No doubt she did. There is nothing quite like a glass of Dom Perignon to take away that awful smell of poor people! Unfortunately, with power and wealth comes responsibility, or discretion at the very least. Mr. Isdell goes on by describing the family drama of buying a Mercedes 280 SLC and then realizing it was a car often used by high class escort girls. You might want to have the Kleenex ready just in case you are crying too much for the poor suffering family.
Indeed, no one can accuse the former CEO of neglecting to mention those that shared his personal life. Pamela is thanked for her “amazing skill set that contributed greatly to my career advancement over the years.” The expression “Good little woman” and a patronizing pat on the head would have been a nice addition to her. We also learn of every school change for their daughter (fascinating!) Even the dog gets a few mentions, though sadly its contribution to the advancement of Mr. Neville is not recorded for posterity. The only thing the reader doesn’t learn much about is the organization and the strategy of the Coca Cola Corporation.
The reader is even treated to a “hilarious” (!!) story of Mr. Isdell’s night out to a strip club in Manilla in the company of Imelda Marcos. Most people would have taken out a court injunction to stop this information getting out. Mr. Isdell actually boasts about it!
Even when Mr. Isdell does deal with some buisiness issues the reader is left wanting. The need to spend money on marketing comes back like a mantra throughout the book. Given all the fact that Coke was one of the first “marketed” products, some of the campaigns that have been done over the years and even its influence over the our modern day image of Father Christmas, this subject could have been fascinated. Yet, no details of any type of marketing are given.
“Inside Coca Cola” had the potential to be a great book. The company faired quite well under Mr.Isdell’s watch. Clearly, being a good CEO and a good writer require two different skill sets. If you really want to know more about the company, 10 minutes on wikipedia will give you more information than this book. You can spend your 20 euros drinking on the product itself.
Some keys facts:
- Coca-Cola is sold in all but three countries in the world: North Korea, Cuba and Myanmar.

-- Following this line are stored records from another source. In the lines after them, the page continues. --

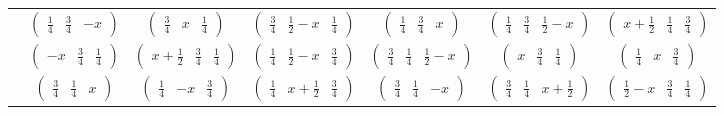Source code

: \documentclass[fleqn,9pt,landscape]{jsarticle}
\begin{document}
\begin{center}
\begin{longtable}{ccccccc}
& $ \begin{pmatrix} \frac{1}{4} & \frac{3}{4} & - x \end{pmatrix} $ & $ \begin{pmatrix} \frac{3}{4} & x & \frac{1}{4} \end{pmatrix} $ & $ \begin{pmatrix} \frac{3}{4} & \frac{1}{2} - x & \frac{1}{4} \end{pmatrix} $ & $ \begin{pmatrix} \frac{1}{4} & \frac{3}{4} & x \end{pmatrix} $ & $ \begin{pmatrix} \frac{1}{4} & \frac{3}{4} & \frac{1}{2} - x \end{pmatrix} $ & $ \begin{pmatrix} x + \frac{1}{2} & \frac{1}{4} & \frac{3}{4} \end{pmatrix} $ \\
& $ \begin{pmatrix} - x & \frac{3}{4} & \frac{1}{4} \end{pmatrix} $ & $ \begin{pmatrix} x + \frac{1}{2} & \frac{3}{4} & \frac{1}{4} \end{pmatrix} $ & $ \begin{pmatrix} \frac{1}{4} & \frac{1}{2} - x & \frac{3}{4} \end{pmatrix} $ & $ \begin{pmatrix} \frac{3}{4} & \frac{1}{4} & \frac{1}{2} - x \end{pmatrix} $ & $ \begin{pmatrix} x & \frac{3}{4} & \frac{1}{4} \end{pmatrix} $ & $ \begin{pmatrix} \frac{1}{4} & x & \frac{3}{4} \end{pmatrix} $ \\
& $ \begin{pmatrix} \frac{3}{4} & \frac{1}{4} & x \end{pmatrix} $ & $ \begin{pmatrix} \frac{1}{4} & - x & \frac{3}{4} \end{pmatrix} $ & $ \begin{pmatrix} \frac{1}{4} & x + \frac{1}{2} & \frac{3}{4} \end{pmatrix} $ & $ \begin{pmatrix} \frac{3}{4} & \frac{1}{4} & - x \end{pmatrix} $ & $ \begin{pmatrix} \frac{3}{4} & \frac{1}{4} & x + \frac{1}{2} \end{pmatrix} $ & $ \begin{pmatrix} \frac{1}{2} - x & \frac{3}{4} & \frac{1}{4} \end{pmatrix} $ \\ \hline

\end{longtable}
\end{center}
\end{document}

- Coca-Cola is the world’s second most recognized term, trailing only “OK”.
Interesting quotes from the book:
- “I have a belief system that when the Good Lord created the world, he created Coke one and Pepsi number two.” (What can I say?! Judge for yourself!)
- “This was business war and the enemy was dressed in blue.” (i.e. Pepsi! Again, no comment!)
Coca Cola Pepsi Business School Grenoble EM International Affairs Higher Education ESC Grenoble Strategy Blog Global Ed Graduate Business School Mark Thomas
Other Book Reviews
Los Angeles Times: “Twice in his career of more than 30 years at Coca-Cola, Neville Isdell was offered positions at PepsiCo, the archrival soft drinks company and perennial No. 2 in the cola wars. For some, the rivalry was always a marketing myth, but for Isdell, who eventually rose to become Coke’s chief executive, loyalty to the red team runs deep.”
Business Today: “I said to myself you have to make a decision now or it will never be done. I told the Coke management I was going to write the book. It is not a book authorised officially by Coca-Cola, nor edited by Coca-Cola. I agreed to let them see it so there would be no legal issues. They allowed me to look at the archives. They were helpful.”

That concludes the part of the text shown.